Had a 6 node cluster with 3.8.4-10 build and the cluster was imported to RHGS-Console. Had a 2*4+2 disperse volume 'disp' already created from CLI, and a replica volume 'testvol'. After following the below sequence of steps (during testing and debugging), finally reached a stage when glusterd failed to restart using 'systemctl'. 'glusterd -LDEBUG' however succeeded. But an attempt to stop/start glusterd using 'systemctl start' and 'systemctl stop' failed. The glusterd logs showed - Unable to restore a snapshot <snap1>'. On further debugging by Avra, the said snapshot <snap1> had half-baked data.

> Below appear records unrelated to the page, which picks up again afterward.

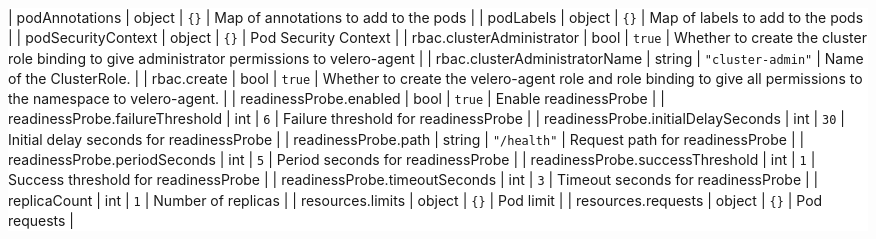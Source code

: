 | podAnnotations                                        | object | `{}`                                                                                                                | Map of annotations to add to the pods                                                                                                                                   |
| podLabels                                             | object | `{}`                                                                                                                | Map of labels to add to the pods                                                                                                                                        |
| podSecurityContext                                    | object | `{}`                                                                                                                | Pod Security Context                                                                                                                                                    |
| rbac.clusterAdministrator                             | bool   | `true`                                                                                                              | Whether to create the cluster role binding to give administrator permissions to velero-agent                                                                               |
| rbac.clusterAdministratorName                         | string | `"cluster-admin"`                                                                                                   | Name of the ClusterRole.                                                                                                                                                |
| rbac.create                                           | bool   | `true`                                                                                                              | Whether to create the velero-agent role and role binding to give all permissions to the namespace to velero-agent.                                                            |
| readinessProbe.enabled                                | bool   | `true`                                                                                                              | Enable readinessProbe                                                                                                                                                   |
| readinessProbe.failureThreshold                       | int    | `6`                                                                                                                 | Failure threshold for readinessProbe                                                                                                                                    |
| readinessProbe.initialDelaySeconds                    | int    | `30`                                                                                                                | Initial delay seconds for readinessProbe                                                                                                                                |
| readinessProbe.path                                   | string | `"/health"`                                                                                                         | Request path for readinessProbe                                                                                                                                         |
| readinessProbe.periodSeconds                          | int    | `5`                                                                                                                 | Period seconds for readinessProbe                                                                                                                                       |
| readinessProbe.successThreshold                       | int    | `1`                                                                                                                 | Success threshold for readinessProbe                                                                                                                                    |
| readinessProbe.timeoutSeconds                         | int    | `3`                                                                                                                 | Timeout seconds for readinessProbe                                                                                                                                      |
| replicaCount                                          | int    | `1`                                                                                                                 | Number of replicas                                                                                                                                                      |
| resources.limits                                      | object | `{}`                                                                                                                | Pod limit                                                                                                                                                               |
| resources.requests                                    | object | `{}`                                                                                                                | Pod requests                                                                                                                                                            |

[root@dhcp46-239 ~]# cat snap_info 

Raising a 'medium' severity BZ for now. Will update this space if I hit this again.
Sequence of steps followed:

1. A 6node cluster with 3.8.4-10 build, imported to RHGS-C. 
2. Configured a snpashot schedule policy from console, to take a snapshot every hour. The first snapshot to be created by the scheduler failed. Manual creation of a snapshot from the console also failed.
3. The same thing was attempted from CLI, and it complained - "another transaction is in progress." The cmd_history.log was flooded with 'gluster volume status tasks' at the frequency of every minute or so. This was suspected to be a probe attempt from console - which would take a lock on the volume.
4. Hence, moved the nodes to maintenance mode @console, and did multiple attempts to take a snapshot from CLI. Out of the 4 attempts, 2 of them failed with the same error 'another transaction is in progress' and 2 of the attempts were successful in taking a snapshot. 
5. glusterd was started in LDEBUG mode to probe further the cause of the same. glusterd logs complained of a particular snapshot restore.
6. Took the setup back to reproduce this issue. This was when systemctl start/stop failed to start/stop glusterd. pkill <pid_of_glusterd> and then systemctl start also failed to get the system back to normal.
6. Left the setup for a day, found a kernel panic on one of the nodes, and lvm hang on two other nodes. 
7. journalctl logs/kernel panic - was not able to make out much. Got all the nodes back up. systemctl start/stop glusterd continued to fail.
8. Removed the said snapshot from /var/lib/glusterd/snaps/ folder. And was able to get back glusterd online.

Comment 10 Mohammed Rafi KC 2018-11-19 09:40:37 UTC
The fix for this [1],[2],[3] was already present in rhgs-3.4.0 as part of the bug 1615578.

[1] : https://review.gluster.org/#/c/20747/
[2] : https://review.gluster.org/#/c/20770/
[3] : https://review.gluster.org/#/c/20854/

So closing this bug as it is already present.